If you have the signing and (optional) encryption key files available, you can add the following setting to your local.conf to create signed boot images and BUP packages:

TEGRA_SIGNING_ARGS = "-u /path/to/signing-key.pem -v /path/to/encryption-key"

The additional arguments will be passed through to the flash-helper script and all files will be signed (and boot files will be encrypted, if the -v option is provided) during the build. The doflash.sh script in the resulting tegraflash package will flash the signed files to the devices. This is similar to the flashcmd.txt script you would get if you used the L4T flash.sh script with the --no-flash option as mentioned in the NVIDIA secure boot documentation.

Kernel and DTB encryption

Starting with L4T R32.5.0, cboot on tegra186 (TX2) and tegra194 (Xavier) platforms expect the kernel (boot.img) and kernel device tree to be encrypted as well as signed. This encryption is performed by a service in Trusty and uses a different encryption key than the one used for encrypting the bootloaders. See the L4T documentation for information on setting this up.

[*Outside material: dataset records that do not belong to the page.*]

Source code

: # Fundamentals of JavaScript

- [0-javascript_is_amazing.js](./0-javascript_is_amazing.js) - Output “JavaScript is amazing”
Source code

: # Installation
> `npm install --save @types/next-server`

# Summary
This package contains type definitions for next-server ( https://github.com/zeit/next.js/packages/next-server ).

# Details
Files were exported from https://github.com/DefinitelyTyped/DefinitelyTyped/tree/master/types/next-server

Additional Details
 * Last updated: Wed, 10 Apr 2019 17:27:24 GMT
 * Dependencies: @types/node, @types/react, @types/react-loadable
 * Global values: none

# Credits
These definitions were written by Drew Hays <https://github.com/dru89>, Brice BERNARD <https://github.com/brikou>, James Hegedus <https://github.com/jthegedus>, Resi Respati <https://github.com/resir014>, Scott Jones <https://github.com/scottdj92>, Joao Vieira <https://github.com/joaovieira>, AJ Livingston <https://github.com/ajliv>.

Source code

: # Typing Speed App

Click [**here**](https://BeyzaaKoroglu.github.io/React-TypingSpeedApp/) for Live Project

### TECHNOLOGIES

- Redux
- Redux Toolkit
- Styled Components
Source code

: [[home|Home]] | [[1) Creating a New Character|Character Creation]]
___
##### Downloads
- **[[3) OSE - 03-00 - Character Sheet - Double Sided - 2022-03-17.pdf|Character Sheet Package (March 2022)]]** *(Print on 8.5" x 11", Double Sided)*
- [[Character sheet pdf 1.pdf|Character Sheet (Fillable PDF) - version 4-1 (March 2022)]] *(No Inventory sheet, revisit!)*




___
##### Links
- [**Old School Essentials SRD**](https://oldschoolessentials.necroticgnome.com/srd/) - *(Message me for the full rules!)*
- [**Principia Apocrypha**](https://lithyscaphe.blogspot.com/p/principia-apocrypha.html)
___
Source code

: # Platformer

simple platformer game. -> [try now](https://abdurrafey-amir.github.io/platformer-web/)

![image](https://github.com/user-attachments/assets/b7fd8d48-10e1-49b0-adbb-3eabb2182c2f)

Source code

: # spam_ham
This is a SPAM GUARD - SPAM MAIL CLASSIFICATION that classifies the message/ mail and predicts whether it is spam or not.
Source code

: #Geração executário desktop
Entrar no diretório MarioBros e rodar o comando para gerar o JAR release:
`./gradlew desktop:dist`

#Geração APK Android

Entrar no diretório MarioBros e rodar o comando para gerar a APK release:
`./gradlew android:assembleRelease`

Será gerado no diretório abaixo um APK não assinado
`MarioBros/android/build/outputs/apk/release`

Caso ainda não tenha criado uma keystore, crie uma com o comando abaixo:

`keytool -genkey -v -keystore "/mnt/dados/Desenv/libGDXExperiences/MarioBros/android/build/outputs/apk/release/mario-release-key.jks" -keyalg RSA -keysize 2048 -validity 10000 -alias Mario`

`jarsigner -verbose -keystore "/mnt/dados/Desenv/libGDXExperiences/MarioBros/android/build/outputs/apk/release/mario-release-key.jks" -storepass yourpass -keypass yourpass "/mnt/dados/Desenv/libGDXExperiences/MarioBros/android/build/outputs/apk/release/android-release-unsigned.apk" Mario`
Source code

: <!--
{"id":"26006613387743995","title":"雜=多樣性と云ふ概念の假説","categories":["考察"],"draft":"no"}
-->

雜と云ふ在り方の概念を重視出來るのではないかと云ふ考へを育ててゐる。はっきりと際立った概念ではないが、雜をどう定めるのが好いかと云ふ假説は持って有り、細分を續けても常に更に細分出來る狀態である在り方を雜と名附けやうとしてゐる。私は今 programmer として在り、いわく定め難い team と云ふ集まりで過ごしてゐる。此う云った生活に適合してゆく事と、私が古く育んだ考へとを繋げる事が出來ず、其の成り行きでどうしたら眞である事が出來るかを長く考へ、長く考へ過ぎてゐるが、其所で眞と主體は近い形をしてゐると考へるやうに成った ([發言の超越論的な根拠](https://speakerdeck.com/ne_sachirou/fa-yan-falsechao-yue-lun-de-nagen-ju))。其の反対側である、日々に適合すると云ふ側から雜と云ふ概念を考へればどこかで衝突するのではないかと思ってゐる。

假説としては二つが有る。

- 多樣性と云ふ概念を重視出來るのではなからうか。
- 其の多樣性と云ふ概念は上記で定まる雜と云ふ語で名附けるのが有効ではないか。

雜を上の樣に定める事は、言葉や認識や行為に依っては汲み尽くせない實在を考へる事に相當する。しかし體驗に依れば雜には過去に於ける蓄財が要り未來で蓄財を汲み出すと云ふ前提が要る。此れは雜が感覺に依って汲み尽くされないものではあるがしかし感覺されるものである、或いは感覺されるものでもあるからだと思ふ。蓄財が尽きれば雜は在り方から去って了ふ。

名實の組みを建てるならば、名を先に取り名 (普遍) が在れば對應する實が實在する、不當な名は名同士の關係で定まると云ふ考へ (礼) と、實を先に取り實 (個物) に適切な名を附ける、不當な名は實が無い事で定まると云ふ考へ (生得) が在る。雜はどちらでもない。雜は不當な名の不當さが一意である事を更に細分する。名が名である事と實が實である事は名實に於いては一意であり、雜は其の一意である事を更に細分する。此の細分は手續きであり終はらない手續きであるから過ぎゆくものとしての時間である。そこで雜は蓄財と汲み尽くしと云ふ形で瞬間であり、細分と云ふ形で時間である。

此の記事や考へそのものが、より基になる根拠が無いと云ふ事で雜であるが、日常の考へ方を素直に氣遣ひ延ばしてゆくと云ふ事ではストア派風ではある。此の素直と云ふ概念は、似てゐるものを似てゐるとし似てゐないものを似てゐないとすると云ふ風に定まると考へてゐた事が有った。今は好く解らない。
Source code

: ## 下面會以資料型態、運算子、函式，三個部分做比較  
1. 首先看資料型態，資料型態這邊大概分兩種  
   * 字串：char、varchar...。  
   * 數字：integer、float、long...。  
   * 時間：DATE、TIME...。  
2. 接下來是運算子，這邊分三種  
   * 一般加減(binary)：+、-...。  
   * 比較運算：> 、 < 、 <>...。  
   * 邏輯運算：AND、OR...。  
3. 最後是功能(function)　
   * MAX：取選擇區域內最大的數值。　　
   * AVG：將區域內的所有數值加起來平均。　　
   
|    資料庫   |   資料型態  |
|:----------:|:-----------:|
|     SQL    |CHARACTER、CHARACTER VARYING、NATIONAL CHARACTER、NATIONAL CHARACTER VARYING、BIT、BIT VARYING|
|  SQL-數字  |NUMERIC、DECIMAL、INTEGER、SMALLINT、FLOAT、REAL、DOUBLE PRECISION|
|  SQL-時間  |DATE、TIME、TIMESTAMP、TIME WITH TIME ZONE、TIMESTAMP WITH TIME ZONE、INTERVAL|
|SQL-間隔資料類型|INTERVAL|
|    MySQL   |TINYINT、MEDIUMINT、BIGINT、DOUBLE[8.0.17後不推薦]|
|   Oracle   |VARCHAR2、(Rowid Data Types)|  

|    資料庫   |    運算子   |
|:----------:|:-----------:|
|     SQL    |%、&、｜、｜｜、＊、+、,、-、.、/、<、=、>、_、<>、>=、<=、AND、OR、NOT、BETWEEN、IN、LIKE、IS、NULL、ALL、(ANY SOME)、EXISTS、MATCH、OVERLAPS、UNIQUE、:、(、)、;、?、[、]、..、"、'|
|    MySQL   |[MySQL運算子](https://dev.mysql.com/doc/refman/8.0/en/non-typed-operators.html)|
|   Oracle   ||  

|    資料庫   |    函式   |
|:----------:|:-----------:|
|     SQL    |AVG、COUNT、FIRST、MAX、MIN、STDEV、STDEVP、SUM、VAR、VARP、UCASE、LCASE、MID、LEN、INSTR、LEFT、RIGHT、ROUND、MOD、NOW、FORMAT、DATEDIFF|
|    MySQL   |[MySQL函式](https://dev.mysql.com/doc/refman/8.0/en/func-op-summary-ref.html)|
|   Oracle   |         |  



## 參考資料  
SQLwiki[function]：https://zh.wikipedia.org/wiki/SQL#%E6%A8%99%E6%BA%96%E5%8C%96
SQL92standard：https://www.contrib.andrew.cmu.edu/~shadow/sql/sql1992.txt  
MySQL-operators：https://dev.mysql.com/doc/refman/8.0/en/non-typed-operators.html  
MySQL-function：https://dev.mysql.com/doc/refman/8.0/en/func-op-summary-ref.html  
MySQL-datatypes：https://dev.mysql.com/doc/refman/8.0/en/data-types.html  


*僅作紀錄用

If you have set up kernel/DTB encryption on your device, add --user_key /path/to/kernel-encryption-key to TEGRA_SIGNING_ARGS. If you do not go through the extra steps of setting up a kernel encryption key, an all-zeros key will be used by default.

Manual signing

If you prefer not to have the signing occur during your build, you can manually add the necessary arguments to your invocation of doflash.sh after unpacking the tegraflash package. For example:

$ BOARDID=<boardid> FAB=<fab> BOARDSKU=<boardsku> BOARDREV=<boardrev> ./doflash.sh -u /path/to/signing-key.pem -v /path/to-encryption-key

The environment variable settings you need on the command will vary from target to target; consult the "Signing and Flashing Boot Files" section of the L4T BSP documentation for the specifics.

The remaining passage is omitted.